Problem details —
Report back each line of the records that contains the string "microsoft".

###

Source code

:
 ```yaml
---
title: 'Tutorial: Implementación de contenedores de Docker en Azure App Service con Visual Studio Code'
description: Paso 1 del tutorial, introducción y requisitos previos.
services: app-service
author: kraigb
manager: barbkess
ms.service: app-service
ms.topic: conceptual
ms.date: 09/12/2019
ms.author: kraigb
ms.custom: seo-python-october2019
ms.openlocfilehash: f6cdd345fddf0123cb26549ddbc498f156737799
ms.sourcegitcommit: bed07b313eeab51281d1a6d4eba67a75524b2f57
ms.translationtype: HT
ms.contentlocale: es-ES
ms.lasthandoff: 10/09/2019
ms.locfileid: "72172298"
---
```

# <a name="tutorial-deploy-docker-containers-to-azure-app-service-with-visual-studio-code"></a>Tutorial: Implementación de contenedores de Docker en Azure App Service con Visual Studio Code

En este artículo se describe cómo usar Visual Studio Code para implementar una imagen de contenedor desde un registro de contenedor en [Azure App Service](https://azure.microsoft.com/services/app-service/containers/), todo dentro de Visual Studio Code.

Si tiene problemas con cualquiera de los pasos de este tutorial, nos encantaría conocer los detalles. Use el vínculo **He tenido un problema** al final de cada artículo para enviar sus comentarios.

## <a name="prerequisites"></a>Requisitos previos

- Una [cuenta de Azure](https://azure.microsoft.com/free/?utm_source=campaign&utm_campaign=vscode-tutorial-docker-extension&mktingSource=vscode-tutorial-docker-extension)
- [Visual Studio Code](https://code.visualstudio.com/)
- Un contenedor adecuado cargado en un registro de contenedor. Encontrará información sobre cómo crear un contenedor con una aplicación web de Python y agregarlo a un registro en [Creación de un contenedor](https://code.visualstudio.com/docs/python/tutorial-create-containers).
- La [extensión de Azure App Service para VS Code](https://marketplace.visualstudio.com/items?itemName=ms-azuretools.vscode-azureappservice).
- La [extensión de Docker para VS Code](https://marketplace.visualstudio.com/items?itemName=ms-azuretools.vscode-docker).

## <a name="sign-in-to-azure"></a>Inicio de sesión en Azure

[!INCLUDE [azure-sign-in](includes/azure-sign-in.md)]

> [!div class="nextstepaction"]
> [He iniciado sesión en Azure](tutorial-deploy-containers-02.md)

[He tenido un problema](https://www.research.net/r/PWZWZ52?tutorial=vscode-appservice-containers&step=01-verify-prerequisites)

###

Output below —
En este artículo se describe cómo usar Visual Studio Code para implementar una imagen de contenedor desde un registro de contenedor en [Azure App Service](https://azure.microsoft.com/services/app-service/containers/), todo dentro de Visual Studio Code.
- Una [cuenta de Azure](https://azure.microsoft.com/free/?utm_source=campaign&utm_campaign=vscode-tutorial-docker-extension&mktingSource=vscode-tutorial-docker-extension)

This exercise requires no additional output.